Investigation of Structural Behavior of Piles in Liquefiable Cohesionless Soils

Abstract

Piled foundation design and behaviour under static and dynamic loading (wave motion, earthquake, wind, vibration loadings of machinery) conditions are study subjects that are focus of interest recently in the geotechnical engineering applications. Liquefaction can be described as strength and stiffness loss of a loose, saturated non-cohesive soil under undrained cyclic loading as a result of increasing pore water pressures which reduce effective stress. Large deformations and lateral flow occurring in the layers of liquefied soil during earthquake could lead to strength and stiffness lose which may result with pile buckling and considerably increased earthquake damage on the superstructure. Predicting the bearing capacity and the deformation shape of the piled foundations during the earthquake is essential for the economy and the structural safety of the design. In this study model pile tests are conducted in uniform sandy soil and pile structural capacity is investigated under the effects of relative density and degree of saturation of surrounding soil, and pile embedment depth. Steel rods were used to represent the piles in the model tests.

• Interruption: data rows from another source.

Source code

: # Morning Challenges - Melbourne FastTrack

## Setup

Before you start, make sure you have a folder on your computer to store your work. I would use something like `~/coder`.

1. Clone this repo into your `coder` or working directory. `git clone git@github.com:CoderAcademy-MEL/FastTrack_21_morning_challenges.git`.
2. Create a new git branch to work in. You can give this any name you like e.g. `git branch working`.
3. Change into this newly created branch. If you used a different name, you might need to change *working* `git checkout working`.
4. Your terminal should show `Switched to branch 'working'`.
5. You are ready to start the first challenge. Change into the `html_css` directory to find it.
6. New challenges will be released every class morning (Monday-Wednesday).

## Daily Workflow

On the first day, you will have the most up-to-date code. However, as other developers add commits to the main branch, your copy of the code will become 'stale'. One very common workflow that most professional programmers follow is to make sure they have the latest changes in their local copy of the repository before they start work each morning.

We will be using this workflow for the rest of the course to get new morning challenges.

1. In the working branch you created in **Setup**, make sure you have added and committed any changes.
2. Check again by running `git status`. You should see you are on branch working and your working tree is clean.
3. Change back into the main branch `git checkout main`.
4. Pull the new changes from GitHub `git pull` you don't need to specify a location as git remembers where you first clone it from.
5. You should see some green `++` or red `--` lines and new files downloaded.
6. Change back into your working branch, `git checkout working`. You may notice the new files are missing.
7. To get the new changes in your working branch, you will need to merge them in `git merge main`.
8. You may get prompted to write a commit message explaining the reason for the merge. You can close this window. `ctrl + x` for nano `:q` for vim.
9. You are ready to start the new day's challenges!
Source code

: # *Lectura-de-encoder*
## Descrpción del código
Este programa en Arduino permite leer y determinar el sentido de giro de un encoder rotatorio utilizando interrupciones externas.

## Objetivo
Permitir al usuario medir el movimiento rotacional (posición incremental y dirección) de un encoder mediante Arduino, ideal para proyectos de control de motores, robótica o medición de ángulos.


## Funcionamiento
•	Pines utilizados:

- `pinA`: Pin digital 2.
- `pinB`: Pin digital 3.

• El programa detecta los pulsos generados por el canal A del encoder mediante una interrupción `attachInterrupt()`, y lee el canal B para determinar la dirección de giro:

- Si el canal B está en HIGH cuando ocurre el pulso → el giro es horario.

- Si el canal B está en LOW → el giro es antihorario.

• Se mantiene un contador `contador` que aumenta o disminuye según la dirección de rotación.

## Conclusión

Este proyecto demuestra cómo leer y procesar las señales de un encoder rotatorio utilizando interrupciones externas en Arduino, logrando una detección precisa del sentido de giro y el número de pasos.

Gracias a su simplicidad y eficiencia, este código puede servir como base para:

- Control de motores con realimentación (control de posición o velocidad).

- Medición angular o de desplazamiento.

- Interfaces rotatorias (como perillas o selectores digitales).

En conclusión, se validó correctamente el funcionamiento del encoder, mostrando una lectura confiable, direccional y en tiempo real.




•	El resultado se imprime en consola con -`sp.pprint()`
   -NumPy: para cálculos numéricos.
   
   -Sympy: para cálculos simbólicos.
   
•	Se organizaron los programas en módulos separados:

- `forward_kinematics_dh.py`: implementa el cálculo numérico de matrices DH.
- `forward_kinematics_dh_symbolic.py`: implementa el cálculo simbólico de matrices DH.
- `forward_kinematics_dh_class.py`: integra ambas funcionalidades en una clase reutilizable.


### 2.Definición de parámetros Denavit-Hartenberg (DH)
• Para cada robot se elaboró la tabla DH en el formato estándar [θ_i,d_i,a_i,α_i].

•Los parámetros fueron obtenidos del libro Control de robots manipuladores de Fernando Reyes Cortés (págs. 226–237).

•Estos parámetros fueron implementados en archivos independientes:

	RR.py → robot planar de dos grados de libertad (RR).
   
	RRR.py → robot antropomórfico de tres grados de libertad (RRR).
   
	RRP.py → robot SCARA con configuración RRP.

Sand soil was placed in a cylindirical tank at different thicknesses to provide for different pile embedment depths. Soils were compacted at four different compaction level to provide relative densities in the range of 45-80%. Static incremental load has been applied on the upper plate of the pile system in the tests. While the increase in the relative density affects the structural capacity of the piles positively, surrounding soil being saturated has resulted with capacity losses. Experimental results show that there is a consistency between our experimental findings and literature about deformation shape and buckling length of piles in liquified soils.